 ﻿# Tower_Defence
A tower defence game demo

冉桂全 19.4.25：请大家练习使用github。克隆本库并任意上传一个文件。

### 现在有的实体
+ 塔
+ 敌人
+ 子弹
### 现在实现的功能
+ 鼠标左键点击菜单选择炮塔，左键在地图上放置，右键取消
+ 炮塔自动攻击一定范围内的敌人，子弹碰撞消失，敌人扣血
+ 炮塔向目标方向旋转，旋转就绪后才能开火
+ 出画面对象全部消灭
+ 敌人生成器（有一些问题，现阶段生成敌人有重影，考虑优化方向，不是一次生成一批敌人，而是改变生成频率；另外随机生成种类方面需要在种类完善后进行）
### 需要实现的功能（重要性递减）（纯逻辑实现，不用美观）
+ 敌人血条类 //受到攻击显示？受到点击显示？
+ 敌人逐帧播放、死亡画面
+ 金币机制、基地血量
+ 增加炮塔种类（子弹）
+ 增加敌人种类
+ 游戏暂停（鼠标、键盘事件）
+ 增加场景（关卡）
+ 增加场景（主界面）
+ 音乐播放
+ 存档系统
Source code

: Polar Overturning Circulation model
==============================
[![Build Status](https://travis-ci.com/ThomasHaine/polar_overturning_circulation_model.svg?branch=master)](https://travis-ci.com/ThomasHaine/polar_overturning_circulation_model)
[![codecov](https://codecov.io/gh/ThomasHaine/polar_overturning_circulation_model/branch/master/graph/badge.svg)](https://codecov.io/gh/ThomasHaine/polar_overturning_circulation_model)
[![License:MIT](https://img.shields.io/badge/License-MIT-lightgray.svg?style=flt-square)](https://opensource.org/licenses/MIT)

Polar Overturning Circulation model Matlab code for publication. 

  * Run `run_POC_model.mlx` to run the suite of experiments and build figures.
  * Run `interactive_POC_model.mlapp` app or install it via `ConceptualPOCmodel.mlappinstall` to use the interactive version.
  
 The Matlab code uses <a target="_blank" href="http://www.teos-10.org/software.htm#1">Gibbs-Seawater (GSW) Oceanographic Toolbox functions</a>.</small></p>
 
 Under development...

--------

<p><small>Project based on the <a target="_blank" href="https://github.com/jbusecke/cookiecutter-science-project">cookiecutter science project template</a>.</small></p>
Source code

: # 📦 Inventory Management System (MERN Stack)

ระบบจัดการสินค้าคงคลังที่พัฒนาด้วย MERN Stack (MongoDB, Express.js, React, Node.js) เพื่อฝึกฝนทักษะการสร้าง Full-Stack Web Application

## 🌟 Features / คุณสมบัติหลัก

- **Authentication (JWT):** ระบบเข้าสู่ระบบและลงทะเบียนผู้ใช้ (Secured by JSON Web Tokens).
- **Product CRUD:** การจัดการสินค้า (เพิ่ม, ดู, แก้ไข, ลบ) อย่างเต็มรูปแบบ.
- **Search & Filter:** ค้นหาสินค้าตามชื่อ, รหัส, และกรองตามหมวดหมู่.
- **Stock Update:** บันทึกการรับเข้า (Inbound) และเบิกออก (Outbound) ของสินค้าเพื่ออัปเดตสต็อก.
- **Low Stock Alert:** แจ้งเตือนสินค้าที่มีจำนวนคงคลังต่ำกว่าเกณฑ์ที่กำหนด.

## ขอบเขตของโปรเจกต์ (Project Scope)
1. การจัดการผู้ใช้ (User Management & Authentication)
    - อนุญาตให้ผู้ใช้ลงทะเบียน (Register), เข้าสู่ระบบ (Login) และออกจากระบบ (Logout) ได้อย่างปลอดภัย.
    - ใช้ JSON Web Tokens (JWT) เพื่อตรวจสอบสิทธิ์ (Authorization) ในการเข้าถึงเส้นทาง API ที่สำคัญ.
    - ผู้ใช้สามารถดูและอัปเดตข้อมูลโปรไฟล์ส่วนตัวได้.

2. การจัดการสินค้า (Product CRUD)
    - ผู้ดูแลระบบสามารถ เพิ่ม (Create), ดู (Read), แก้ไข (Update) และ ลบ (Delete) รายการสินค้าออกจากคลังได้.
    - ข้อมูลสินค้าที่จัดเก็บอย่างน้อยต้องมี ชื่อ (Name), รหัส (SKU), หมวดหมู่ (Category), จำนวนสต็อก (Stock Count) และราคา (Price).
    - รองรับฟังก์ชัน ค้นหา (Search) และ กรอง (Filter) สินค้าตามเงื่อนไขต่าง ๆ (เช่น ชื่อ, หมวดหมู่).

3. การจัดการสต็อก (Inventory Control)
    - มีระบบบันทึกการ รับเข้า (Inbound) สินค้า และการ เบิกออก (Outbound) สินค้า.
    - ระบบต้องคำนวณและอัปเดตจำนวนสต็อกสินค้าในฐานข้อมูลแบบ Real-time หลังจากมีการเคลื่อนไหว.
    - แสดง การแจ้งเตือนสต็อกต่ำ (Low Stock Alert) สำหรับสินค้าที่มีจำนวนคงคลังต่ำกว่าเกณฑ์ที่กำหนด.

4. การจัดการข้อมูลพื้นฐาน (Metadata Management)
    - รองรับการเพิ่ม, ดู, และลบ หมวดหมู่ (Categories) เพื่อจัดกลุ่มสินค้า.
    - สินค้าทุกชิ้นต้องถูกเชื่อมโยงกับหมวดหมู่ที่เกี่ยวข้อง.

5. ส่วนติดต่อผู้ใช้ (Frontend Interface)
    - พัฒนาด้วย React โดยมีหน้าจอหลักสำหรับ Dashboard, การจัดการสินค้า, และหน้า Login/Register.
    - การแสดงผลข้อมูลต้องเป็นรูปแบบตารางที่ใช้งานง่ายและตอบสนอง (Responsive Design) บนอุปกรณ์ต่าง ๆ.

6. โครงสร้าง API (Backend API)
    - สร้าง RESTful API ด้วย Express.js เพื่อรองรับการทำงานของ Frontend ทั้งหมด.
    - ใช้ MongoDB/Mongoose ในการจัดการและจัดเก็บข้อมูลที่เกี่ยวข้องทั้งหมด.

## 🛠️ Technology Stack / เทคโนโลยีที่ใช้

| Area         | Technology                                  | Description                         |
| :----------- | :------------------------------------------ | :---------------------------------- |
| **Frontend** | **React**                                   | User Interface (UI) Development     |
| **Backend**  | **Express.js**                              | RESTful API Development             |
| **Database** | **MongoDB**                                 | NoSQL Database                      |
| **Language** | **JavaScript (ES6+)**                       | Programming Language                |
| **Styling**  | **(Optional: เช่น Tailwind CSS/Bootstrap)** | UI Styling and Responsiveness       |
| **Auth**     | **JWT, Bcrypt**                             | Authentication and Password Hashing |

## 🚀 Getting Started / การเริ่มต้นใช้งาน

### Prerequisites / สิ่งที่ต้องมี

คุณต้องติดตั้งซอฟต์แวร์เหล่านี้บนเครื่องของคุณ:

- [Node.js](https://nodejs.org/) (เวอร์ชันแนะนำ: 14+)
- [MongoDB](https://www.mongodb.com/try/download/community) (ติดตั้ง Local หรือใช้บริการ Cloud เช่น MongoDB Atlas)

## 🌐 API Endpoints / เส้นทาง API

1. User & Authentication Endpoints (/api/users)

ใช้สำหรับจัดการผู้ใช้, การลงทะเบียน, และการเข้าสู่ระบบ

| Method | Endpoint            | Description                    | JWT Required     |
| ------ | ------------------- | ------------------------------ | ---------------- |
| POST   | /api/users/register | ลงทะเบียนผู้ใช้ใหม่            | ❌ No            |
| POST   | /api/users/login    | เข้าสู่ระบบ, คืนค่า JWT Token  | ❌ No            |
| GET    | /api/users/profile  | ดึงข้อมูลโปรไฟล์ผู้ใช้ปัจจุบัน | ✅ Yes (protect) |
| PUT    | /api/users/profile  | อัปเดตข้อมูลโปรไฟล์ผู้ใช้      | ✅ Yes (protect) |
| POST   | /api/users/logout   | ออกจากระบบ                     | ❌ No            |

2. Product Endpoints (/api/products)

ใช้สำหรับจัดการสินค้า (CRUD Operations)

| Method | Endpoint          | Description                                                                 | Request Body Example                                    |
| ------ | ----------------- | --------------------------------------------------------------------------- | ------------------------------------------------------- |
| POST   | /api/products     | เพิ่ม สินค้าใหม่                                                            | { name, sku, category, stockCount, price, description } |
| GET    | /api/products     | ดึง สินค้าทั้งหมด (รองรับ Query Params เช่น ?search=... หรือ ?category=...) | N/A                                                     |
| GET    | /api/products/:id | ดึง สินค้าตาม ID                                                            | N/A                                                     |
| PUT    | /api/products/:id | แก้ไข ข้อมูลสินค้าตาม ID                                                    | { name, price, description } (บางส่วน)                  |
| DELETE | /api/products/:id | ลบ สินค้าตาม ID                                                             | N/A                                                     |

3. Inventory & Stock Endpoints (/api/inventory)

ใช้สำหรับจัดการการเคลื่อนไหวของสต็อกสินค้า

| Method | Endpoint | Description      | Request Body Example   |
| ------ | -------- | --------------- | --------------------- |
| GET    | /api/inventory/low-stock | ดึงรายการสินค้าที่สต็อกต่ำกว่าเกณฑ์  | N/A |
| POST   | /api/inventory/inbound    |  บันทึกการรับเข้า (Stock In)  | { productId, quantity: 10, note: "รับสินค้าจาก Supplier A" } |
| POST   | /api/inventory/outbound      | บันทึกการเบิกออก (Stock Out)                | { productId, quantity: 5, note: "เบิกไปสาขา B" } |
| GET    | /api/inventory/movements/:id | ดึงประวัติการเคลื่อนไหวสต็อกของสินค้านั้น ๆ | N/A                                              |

····················

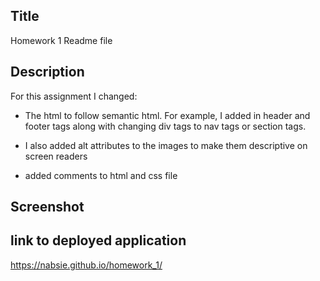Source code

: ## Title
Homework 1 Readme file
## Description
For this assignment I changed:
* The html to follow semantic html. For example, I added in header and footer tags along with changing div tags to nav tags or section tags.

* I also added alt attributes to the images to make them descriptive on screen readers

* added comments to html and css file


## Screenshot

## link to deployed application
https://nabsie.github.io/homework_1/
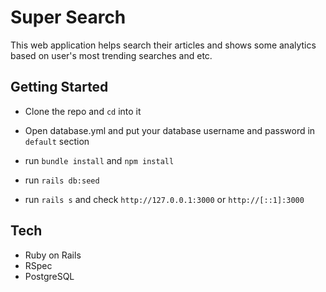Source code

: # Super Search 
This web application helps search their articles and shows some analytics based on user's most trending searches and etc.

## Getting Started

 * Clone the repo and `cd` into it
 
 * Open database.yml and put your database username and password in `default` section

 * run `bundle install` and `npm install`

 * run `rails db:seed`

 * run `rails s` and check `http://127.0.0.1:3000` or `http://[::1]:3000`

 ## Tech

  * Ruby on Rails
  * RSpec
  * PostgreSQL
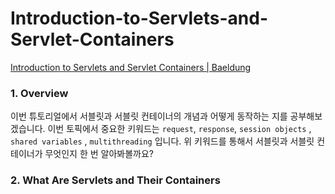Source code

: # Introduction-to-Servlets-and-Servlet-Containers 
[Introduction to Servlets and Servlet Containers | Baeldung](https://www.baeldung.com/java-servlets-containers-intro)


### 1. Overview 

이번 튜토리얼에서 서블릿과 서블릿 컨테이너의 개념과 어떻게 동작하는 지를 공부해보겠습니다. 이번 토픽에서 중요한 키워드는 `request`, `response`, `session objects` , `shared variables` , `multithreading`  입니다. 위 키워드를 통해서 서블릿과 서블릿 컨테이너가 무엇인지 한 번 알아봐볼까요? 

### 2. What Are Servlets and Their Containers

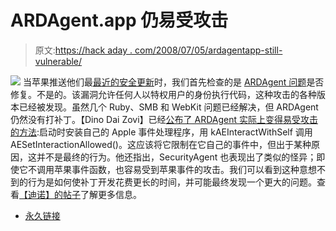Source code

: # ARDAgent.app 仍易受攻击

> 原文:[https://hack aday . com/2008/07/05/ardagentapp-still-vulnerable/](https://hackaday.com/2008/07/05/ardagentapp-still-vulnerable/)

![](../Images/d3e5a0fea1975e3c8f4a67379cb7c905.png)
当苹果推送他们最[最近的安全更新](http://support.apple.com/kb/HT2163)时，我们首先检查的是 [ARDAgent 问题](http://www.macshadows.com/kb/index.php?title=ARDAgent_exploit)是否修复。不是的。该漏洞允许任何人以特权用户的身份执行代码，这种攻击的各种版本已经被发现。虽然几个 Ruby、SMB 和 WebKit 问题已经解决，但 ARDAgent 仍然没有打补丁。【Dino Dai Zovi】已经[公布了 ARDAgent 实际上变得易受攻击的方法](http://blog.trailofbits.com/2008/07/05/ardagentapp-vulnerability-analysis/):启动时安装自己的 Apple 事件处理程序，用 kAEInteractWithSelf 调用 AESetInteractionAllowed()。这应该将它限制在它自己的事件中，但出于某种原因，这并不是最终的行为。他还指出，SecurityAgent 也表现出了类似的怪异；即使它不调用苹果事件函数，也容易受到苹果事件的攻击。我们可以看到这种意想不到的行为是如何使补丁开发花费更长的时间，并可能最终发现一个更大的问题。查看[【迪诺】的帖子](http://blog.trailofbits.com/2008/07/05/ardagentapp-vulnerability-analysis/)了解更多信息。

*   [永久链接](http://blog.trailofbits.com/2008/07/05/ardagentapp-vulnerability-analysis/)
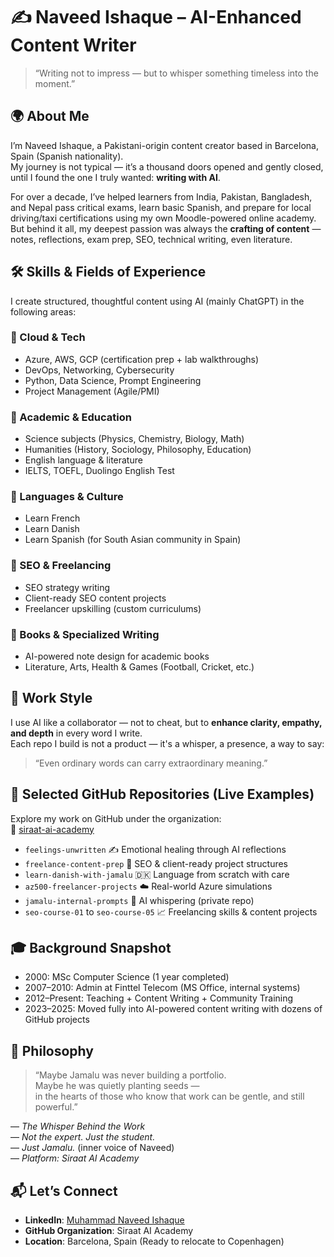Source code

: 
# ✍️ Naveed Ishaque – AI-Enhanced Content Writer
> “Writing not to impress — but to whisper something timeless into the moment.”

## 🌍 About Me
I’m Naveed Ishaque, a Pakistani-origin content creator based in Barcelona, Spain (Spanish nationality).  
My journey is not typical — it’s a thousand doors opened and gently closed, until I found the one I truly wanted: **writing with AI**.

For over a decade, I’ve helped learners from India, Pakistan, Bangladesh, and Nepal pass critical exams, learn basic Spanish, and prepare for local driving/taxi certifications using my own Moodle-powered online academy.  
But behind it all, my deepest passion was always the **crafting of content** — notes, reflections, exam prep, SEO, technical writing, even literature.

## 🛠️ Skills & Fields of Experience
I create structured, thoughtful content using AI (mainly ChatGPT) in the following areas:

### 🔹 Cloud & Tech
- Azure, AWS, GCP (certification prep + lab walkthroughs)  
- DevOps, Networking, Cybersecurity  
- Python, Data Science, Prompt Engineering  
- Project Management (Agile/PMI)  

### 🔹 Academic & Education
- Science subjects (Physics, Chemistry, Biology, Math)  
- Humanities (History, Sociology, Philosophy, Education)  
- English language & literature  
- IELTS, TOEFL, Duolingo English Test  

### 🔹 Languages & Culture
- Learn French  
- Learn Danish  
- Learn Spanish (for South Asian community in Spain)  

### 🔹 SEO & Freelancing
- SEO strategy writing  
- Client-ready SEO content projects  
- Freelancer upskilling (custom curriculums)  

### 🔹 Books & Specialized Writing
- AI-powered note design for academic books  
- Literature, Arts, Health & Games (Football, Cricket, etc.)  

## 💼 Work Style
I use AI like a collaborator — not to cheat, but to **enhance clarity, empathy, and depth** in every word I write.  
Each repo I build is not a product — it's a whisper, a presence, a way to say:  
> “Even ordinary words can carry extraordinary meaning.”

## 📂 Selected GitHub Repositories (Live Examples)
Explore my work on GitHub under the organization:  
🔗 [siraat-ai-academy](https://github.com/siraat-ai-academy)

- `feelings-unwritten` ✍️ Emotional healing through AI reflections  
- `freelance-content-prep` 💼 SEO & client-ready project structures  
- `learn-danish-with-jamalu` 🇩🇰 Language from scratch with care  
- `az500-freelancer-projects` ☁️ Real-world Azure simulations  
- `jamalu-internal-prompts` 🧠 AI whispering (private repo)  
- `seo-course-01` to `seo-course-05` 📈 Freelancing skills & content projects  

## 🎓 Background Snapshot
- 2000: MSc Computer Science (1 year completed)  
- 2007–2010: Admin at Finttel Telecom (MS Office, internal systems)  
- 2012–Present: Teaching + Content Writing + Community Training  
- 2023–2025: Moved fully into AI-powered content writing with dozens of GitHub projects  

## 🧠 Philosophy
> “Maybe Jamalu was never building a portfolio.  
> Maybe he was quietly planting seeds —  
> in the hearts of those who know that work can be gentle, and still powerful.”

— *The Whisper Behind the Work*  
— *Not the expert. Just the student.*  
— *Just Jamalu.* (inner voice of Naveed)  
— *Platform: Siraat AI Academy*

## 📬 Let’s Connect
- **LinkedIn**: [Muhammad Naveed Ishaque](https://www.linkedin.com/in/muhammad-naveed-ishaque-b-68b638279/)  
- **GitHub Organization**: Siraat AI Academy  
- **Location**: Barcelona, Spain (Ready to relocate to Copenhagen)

····················

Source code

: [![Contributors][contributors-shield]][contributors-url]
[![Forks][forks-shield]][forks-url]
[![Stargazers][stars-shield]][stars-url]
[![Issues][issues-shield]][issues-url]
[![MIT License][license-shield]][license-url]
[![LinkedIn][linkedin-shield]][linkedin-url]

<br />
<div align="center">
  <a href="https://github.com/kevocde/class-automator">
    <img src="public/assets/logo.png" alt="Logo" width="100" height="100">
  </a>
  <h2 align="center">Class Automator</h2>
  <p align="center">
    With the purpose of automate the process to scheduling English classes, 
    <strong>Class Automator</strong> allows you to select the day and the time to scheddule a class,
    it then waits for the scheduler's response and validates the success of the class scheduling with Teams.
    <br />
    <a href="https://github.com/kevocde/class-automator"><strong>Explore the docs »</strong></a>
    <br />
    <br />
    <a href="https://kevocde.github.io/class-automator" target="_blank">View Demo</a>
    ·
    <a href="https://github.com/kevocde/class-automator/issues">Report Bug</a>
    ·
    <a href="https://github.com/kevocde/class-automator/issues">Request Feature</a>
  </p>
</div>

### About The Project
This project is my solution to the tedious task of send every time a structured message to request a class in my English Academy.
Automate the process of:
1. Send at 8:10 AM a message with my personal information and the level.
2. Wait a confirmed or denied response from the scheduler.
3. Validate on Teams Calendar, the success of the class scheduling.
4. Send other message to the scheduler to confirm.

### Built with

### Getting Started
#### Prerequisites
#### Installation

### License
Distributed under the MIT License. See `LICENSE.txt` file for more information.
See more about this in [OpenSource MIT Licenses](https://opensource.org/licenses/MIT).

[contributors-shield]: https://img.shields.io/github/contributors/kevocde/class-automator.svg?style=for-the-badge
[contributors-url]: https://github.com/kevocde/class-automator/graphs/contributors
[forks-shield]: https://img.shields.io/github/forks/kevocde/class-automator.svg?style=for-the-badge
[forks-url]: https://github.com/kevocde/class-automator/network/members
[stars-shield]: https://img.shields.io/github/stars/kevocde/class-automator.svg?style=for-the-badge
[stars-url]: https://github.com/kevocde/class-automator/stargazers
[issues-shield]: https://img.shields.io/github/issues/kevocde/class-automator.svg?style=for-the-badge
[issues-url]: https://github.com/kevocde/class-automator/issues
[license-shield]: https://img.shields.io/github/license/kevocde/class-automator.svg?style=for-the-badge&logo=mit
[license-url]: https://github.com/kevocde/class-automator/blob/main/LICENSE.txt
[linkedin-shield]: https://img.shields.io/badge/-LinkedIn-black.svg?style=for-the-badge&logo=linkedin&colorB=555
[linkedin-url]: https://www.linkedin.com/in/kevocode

····················

## REQUIREMENT
Only one stretch of the records above is wanted: the lines between the one holding "## 🧠 Philosophy" and the one holding "- **GitHub Organization**: Siraat", inclusive, reproduced exactly.

## FINISHED TASK
## 🧠 Philosophy
> “Maybe Jamalu was never building a portfolio.  
> Maybe he was quietly planting seeds —  
> in the hearts of those who know that work can be gentle, and still powerful.”

— *The Whisper Behind the Work*  
— *Not the expert. Just the student.*  
— *Just Jamalu.* (inner voice of Naveed)  
— *Platform: Siraat AI Academy*

## 📬 Let’s Connect
- **LinkedIn**: [Muhammad Naveed Ishaque](https://www.linkedin.com/in/muhammad-naveed-ishaque-b-68b638279/)  
- **GitHub Organization**: Siraat AI Academy  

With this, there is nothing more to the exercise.